Mature cystic teratoma (MCT) of the ovary is one of the most common benign ovarian neoplasms in women of reproductive age. Malignant transformation is rare, occurring in approximately 1–2% of cases, and transformation into apocrine carcinoma is exceptionally uncommon. To date, only four such cases have been reported.

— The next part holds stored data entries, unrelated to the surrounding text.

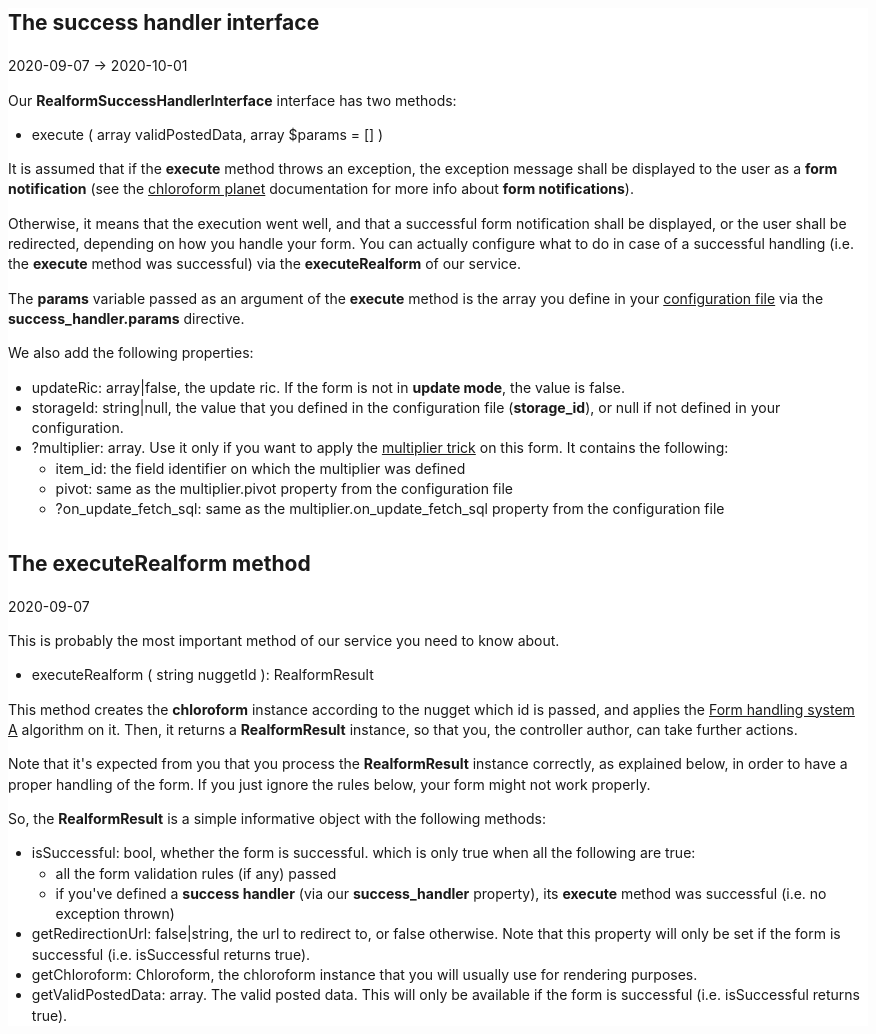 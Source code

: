 


The success handler interface
------------
2020-09-07 -> 2020-10-01

Our **RealformSuccessHandlerInterface** interface has two methods:

- execute ( array validPostedData, array $params = [] )

It is assumed that if the **execute** method throws an exception, the exception message shall be displayed to the user as a **form notification** (see the [chloroform planet](https://github.com/lingtalfi/Chloroform) documentation for more info about **form notifications**).

Otherwise, it means that the execution went well, and that a successful form notification shall be displayed, or the user shall be redirected, depending on how you handle your form.
You can actually configure what to do in case of a successful handling (i.e. the **execute** method was successful) via the **executeRealform** of our service.

The **params** variable passed as an argument of the **execute** method is the array you define in your [configuration file](#the-configuration-file) via the **success_handler.params** directive.

We also add the following properties:
- updateRic: array|false, the update ric. If the form is not in **update mode**, the value is false.
- storageId: string|null, the value that you defined in the configuration file (**storage_id**), or null if not defined in your configuration.
- ?multiplier: array. Use it only if you want to apply the [multiplier trick](https://github.com/lingtalfi/TheBar/blob/master/discussions/form-multiplier.md) on this form. It contains the following:
    - item_id: the field identifier on which the multiplier was defined
    - pivot: same as the multiplier.pivot property from the configuration file
    - ?on_update_fetch_sql: same as the multiplier.on_update_fetch_sql property from the configuration file
    
    
    

The executeRealform method
-------------
2020-09-07

This is probably the most important method of our service you need to know about.


- executeRealform ( string nuggetId ): RealformResult

This method creates the **chloroform** instance according to the nugget which id is passed, and applies the [Form handling system A](#form-handling-system-a) algorithm on it.
Then, it returns a **RealformResult** instance, so that you, the controller author, can take further actions.


Note that it's expected from you that you process the **RealformResult** instance correctly, as explained below, in order to have a proper handling of the form.
If you just ignore the rules below, your form might not work properly.

So, the **RealformResult** is a simple informative object with the following methods:


- isSuccessful: bool, whether the form is successful. which is only true when all the following are true:
    - all the form validation rules (if any) passed
    - if you've defined a **success handler** (via our **success_handler** property), its **execute** method was successful (i.e. no exception thrown)
- getRedirectionUrl: false|string, the url to redirect to, or false otherwise. Note that this property will only be set if the form is successful (i.e. isSuccessful returns true). 
- getChloroform: Chloroform, the chloroform instance that you will usually use for rendering purposes.
- getValidPostedData: array. The valid posted data. This will only be available if the form is successful (i.e. isSuccessful returns true).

We describe a 68-year-old woman with a giant ovarian tumor that had been slowly growing for over 40 years. Imaging revealed a 35 cm cystic mass, consistent with malignant degeneration and serum CA-125 was elevated (559 U/mL). The patient underwent exploratory laparotomy with complete removal of a 11 kg right ovarian tumor. Histopathological examination revealed a mature cystic teratoma of the ovary with malignant transformation into high-grade apocrine carcinoma. The tumor involved the cyst wall multifocally and showed no capsular rupture. Immunohistochemistry showed AR and EGFR positivity, ER and PR negativity, and HER2 score 2+ (FISH negative). The PET-CT showed 2 pericaval lymph nodes possible reactive after surgery. The postoperative course was uneventful, and from the outset the patient refused a comprehensive staging with hysterectomy, omentectomy and lymphadenectomy. At 6-month follow-up, CA-125 remained normal (<8 U/mL), with no evidence of recurrence.
Ovarian apocrine carcinoma arising in MCT is exceedingly rare. Complete surgical excision remains the cornerstone of treatment, as no standard systemic therapy has been established. Further accumulation of similar cases is essential to better understand the biological behavior and optimize management of this rare tumor type.